◆ **WHAT YOU ARE ASKED TO DO**
With every picture left out, give the data below back exactly.

◆ **RECORDS SHOWN**
———

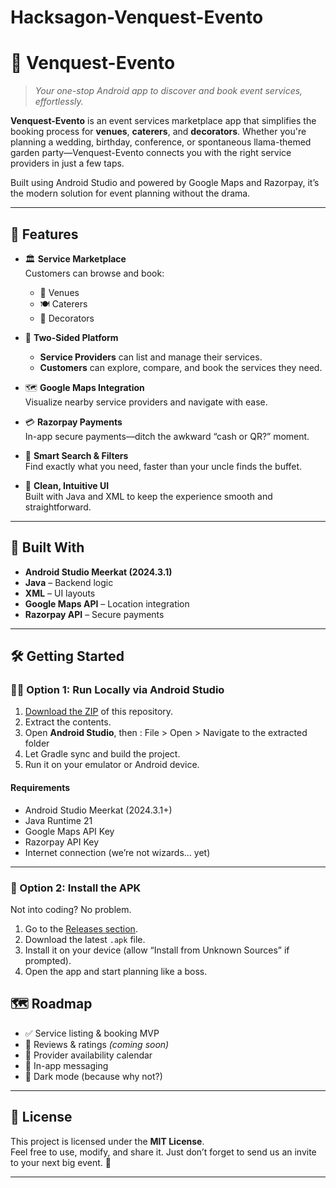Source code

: # Hacksagon-Venquest-Evento
# 🎉 Venquest-Evento

> *Your one-stop Android app to discover and book event services, effortlessly.*

**Venquest-Evento** is an event services marketplace app that simplifies the booking process for **venues**, **caterers**, and **decorators**. Whether you're planning a wedding, birthday, conference, or spontaneous llama-themed garden party—Venquest-Evento connects you with the right service providers in just a few taps.

Built using Android Studio and powered by Google Maps and Razorpay, it’s the modern solution for event planning without the drama.

---

## 🚀 Features

- 🏛️ **Service Marketplace**  
  Customers can browse and book:
  - 📍 Venues
  - 🍽️ Caterers
  - 🎨 Decorators

- 👥 **Two-Sided Platform**  
  - **Service Providers** can list and manage their services.
  - **Customers** can explore, compare, and book the services they need.

- 🗺️ **Google Maps Integration**  
  Visualize nearby service providers and navigate with ease.

- 💳 **Razorpay Payments**  
  In-app secure payments—ditch the awkward “cash or QR?” moment.

- 🔎 **Smart Search & Filters**  
  Find exactly what you need, faster than your uncle finds the buffet.

- 📱 **Clean, Intuitive UI**  
  Built with Java and XML to keep the experience smooth and straightforward.

---

## 🧰 Built With

- **Android Studio Meerkat (2024.3.1)**
- **Java** – Backend logic
- **XML** – UI layouts
- **Google Maps API** – Location integration
- **Razorpay API** – Secure payments

---

## 🛠️ Getting Started

### 🧑‍💻 Option 1: Run Locally via Android Studio

1. [Download the ZIP](https://github.com/4bh1-03/Hacksagon-Venquest-Evento/archive/refs/heads/main.zip) of this repository.
2. Extract the contents.
3. Open **Android Studio**, then : File > Open > Navigate to the extracted folder
4. Let Gradle sync and build the project.
5. Run it on your emulator or Android device.

#### Requirements
- Android Studio Meerkat (2024.3.1+)
- Java Runtime 21
- Google Maps API Key
- Razorpay API Key
- Internet connection (we’re not wizards… yet)

---

### 📲 Option 2: Install the APK

Not into coding? No problem.

1. Go to the [Releases section](https://github.com/4bh1-03/Hacksagon-Venquest-Evento/releases).
2. Download the latest `.apk` file.
3. Install it on your device (allow “Install from Unknown Sources” if prompted).
4. Open the app and start planning like a boss.



## 🗺️ Roadmap

- ✅ Service listing & booking MVP
- 📝 Reviews & ratings *(coming soon)*
- 📅 Provider availability calendar
- 💬 In-app messaging
- 🌙 Dark mode (because why not?)

---

## 📄 License

This project is licensed under the **MIT License**.  
Feel free to use, modify, and share it. Just don’t forget to send us an invite to your next big event. 🎊

---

———

◆ **RESPONSE**
Source code

: # Hacksagon-Venquest-Evento
# 🎉 Venquest-Evento

> *Your one-stop Android app to discover and book event services, effortlessly.*

**Venquest-Evento** is an event services marketplace app that simplifies the booking process for **venues**, **caterers**, and **decorators**. Whether you're planning a wedding, birthday, conference, or spontaneous llama-themed garden party—Venquest-Evento connects you with the right service providers in just a few taps.

Built using Android Studio and powered by Google Maps and Razorpay, it’s the modern solution for event planning without the drama.

---

## 🚀 Features

- 🏛️ **Service Marketplace**  
  Customers can browse and book:
  - 📍 Venues
  - 🍽️ Caterers
  - 🎨 Decorators

- 👥 **Two-Sided Platform**  
  - **Service Providers** can list and manage their services.
  - **Customers** can explore, compare, and book the services they need.

- 🗺️ **Google Maps Integration**  
  Visualize nearby service providers and navigate with ease.

- 💳 **Razorpay Payments**  
  In-app secure payments—ditch the awkward “cash or QR?” moment.

- 🔎 **Smart Search & Filters**  
  Find exactly what you need, faster than your uncle finds the buffet.

- 📱 **Clean, Intuitive UI**  
  Built with Java and XML to keep the experience smooth and straightforward.

---

## 🧰 Built With

- **Android Studio Meerkat (2024.3.1)**
- **Java** – Backend logic
- **XML** – UI layouts
- **Google Maps API** – Location integration
- **Razorpay API** – Secure payments

---

## 🛠️ Getting Started

### 🧑‍💻 Option 1: Run Locally via Android Studio

1. [Download the ZIP](https://github.com/4bh1-03/Hacksagon-Venquest-Evento/archive/refs/heads/main.zip) of this repository.
2. Extract the contents.
3. Open **Android Studio**, then : File > Open > Navigate to the extracted folder
4. Let Gradle sync and build the project.
5. Run it on your emulator or Android device.

#### Requirements
- Android Studio Meerkat (2024.3.1+)
- Java Runtime 21
- Google Maps API Key
- Razorpay API Key
- Internet connection (we’re not wizards… yet)

---

### 📲 Option 2: Install the APK

Not into coding? No problem.

1. Go to the [Releases section](https://github.com/4bh1-03/Hacksagon-Venquest-Evento/releases).
2. Download the latest `.apk` file.
3. Install it on your device (allow “Install from Unknown Sources” if prompted).
4. Open the app and start planning like a boss.



## 🗺️ Roadmap

- ✅ Service listing & booking MVP
- 📝 Reviews & ratings *(coming soon)*
- 📅 Provider availability calendar
- 💬 In-app messaging
- 🌙 Dark mode (because why not?)

---

## 📄 License

This project is licensed under the **MIT License**.  
Feel free to use, modify, and share it. Just don’t forget to send us an invite to your next big event. 🎊

---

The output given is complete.